After an agonizing, two-month review of his performance, Toronto Maple Leafs coach Mike Murphy was finally fired Tuesday.
"We did some good things, but in the end we didn't make it," Leafs president and general manager Ken Dryden said. "We have to get better."
Dryden said he hopes to have a coach in place for Saturday's draft, but wouldn't discuss specific names.
Pat Quinn was seen as a top candidate after meeting with Dryden over the weekend, but was noncommital when reached at his home in Vancouver on Tuesday.
"I don't think I can verify anything for you," Quinn said.
Dryden said he had met with Quinn, but said nothing had been finalized in terms of a replacement for Murphy.
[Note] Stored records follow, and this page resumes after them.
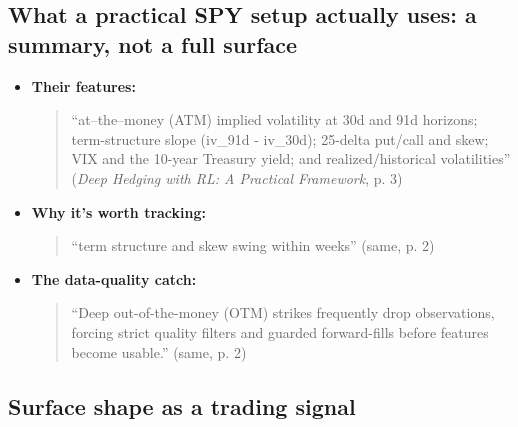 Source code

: \documentclass{article}
\begin{document}
\subsection{What a practical SPY setup actually uses: a summary, not a full surface}

\begin{itemize}

\item \textbf{Their features:}

\begin{quote}``at--the--money (ATM) implied volatility at 30d and 91d horizons; term-structure slope (iv\_91d - iv\_30d); 25-delta put/\allowbreak{}call and skew; VIX and the 10-year Treasury yield; and realized/\allowbreak{}historical volatilities'' (\emph{Deep Hedging with RL: A Practical Framework}, p. 3)\end{quote}

\item \textbf{Why it's worth tracking:}

\begin{quote}``term structure and skew swing within weeks'' (same, p. 2)\end{quote}

\item \textbf{The data-quality catch:}

\begin{quote}``Deep out-of-the-money (OTM) strikes frequently drop observations, forcing strict quality filters and guarded forward-fills before features become usable.'' (same, p. 2)\end{quote}

\end{itemize}

\subsection{Surface shape as a trading signal}
\end{document}
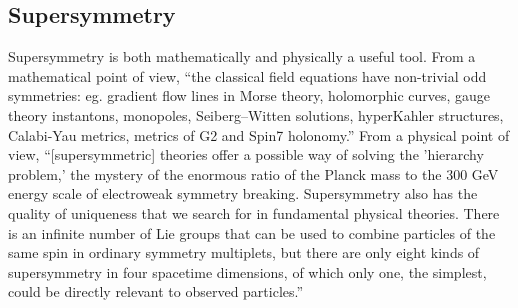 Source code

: \documentclass{report}
\theoremstyle{plain}
\theoremstyle{definition}
\theoremstyle{remark}
\begin{document}

\subsection{Supersymmetry}

Supersymmetry is both mathematically and physically a useful tool. From a
mathematical point of view, ``the classical field equations have
non-trivial odd symmetries: eg. gradient flow lines in Morse theory,
holomorphic curves, gauge theory instantons, monopoles, Seiberg--Witten
solutions, hyperKahler structures, Calabi-Yau metrics, metrics of G2 and
Spin7 holonomy.'' From a physical point of view, ``[supersymmetric]
theories offer a possible way of solving the 'hierarchy problem,' the
mystery of the enormous ratio of the Planck mass to the 300 GeV energy
scale of electroweak symmetry breaking. Supersymmetry also has the quality
of uniqueness that we search for in fundamental physical theories. There is
an infinite number of Lie groups that can be used to combine particles of
the same spin in ordinary symmetry multiplets, but there are only eight
kinds of supersymmetry in four spacetime dimensions, of which only one, the
simplest, could be directly relevant to observed particles.'' 
\end{document}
Dryden has also talked to Terry Murray, who was hired by the Florida Panthers last weekend, and considered former Colorado coach Marc Crawford. The steep compensation due to the Avalanche -- a first-round draft choice and cash from a successful team -- cooled the Leafs' interest in him.
"I never thought this would happen until this morning when I talked to Ken," Murphy said during his own news conference Tuesday. "I always thought there would be light at the end of the tunnel. That's one of the reasons I didn't say anything. I didn't want to hurt my chances of coming back."
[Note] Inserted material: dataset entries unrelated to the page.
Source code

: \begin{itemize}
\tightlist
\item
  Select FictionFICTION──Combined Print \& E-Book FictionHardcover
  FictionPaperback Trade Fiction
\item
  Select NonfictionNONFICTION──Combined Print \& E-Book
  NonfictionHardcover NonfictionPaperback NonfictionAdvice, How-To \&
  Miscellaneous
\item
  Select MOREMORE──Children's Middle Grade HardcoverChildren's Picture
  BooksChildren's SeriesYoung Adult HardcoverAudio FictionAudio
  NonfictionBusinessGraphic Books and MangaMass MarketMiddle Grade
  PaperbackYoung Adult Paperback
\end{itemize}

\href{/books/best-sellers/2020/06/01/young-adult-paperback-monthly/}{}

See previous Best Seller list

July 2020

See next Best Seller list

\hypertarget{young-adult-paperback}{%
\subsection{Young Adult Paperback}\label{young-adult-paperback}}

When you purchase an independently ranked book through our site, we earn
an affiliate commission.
Murphy, who had one year remaining on his contract, acknowledged the protracted review was trying. "It's been a difficult time for the last four weeks and I'm kind of glad its over."
He had kind words for Dryden.
"I think Ken Dryden is a very fair and very nice man. I like Ken Dryden. He really cares, he wants to make the Leafs better."
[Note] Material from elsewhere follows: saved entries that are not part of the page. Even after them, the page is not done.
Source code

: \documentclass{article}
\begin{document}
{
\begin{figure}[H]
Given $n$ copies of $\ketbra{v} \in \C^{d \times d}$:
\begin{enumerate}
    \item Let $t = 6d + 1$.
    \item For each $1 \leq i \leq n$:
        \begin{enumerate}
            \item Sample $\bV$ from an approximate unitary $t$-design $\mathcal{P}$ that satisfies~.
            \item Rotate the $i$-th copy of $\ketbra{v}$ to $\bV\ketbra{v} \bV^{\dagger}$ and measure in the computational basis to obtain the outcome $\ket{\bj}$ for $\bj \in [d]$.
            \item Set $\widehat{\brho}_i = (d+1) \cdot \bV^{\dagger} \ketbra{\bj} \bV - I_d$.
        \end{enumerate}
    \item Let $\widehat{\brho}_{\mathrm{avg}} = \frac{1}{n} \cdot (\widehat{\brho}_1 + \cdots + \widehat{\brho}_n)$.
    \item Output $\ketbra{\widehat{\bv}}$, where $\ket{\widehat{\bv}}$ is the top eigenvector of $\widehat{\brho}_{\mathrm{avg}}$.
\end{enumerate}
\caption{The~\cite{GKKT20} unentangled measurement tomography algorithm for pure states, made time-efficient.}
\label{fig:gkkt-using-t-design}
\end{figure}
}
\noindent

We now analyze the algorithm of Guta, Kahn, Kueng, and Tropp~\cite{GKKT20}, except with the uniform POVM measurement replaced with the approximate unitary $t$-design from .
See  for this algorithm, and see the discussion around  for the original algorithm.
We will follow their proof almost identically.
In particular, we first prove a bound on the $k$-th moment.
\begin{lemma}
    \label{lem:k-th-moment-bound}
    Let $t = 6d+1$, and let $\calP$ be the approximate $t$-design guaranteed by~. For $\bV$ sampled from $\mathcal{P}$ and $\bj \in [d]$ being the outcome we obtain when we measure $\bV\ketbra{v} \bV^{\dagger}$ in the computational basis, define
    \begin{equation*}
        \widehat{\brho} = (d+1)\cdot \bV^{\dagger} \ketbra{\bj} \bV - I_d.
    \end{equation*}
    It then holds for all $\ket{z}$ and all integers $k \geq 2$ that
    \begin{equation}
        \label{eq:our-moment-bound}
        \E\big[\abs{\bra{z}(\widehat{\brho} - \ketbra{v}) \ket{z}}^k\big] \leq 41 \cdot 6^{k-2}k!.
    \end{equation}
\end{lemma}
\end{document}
"I hope the team gets a lot better, and quickly."
He said he has no jobs lined up, and admitted some opportunities have passed him by while the uncertainty over his status lingered.
| 1997-98 NHL coaching changes |
He described the Leafs as a hardworking team in need of more first-line players.
"More young players are needed and more better players are needed. When those holes are filled, this will be a pretty good team."
Murphy, 47, didn't get the Leafs into the playoffs in either of his two seasons in charge. His team was 30-43-9 in 1997-98 and 30-44-8 in 1996-97.
Dryden said Murphy was hard-working and dedicated and said he enjoyed working with him.
"I do regret how this vigil played itself out for Mike and for his family," Dryden said. "I wanted to see who else might be available. That really is what has been going on for the last six, eight weeks or so."
Murphy was an assistant with the Leafs from 1991 to 1994 and with the New York Rangers in 1995 and 1996. He was named coach of the Leafs on July 3, 1996.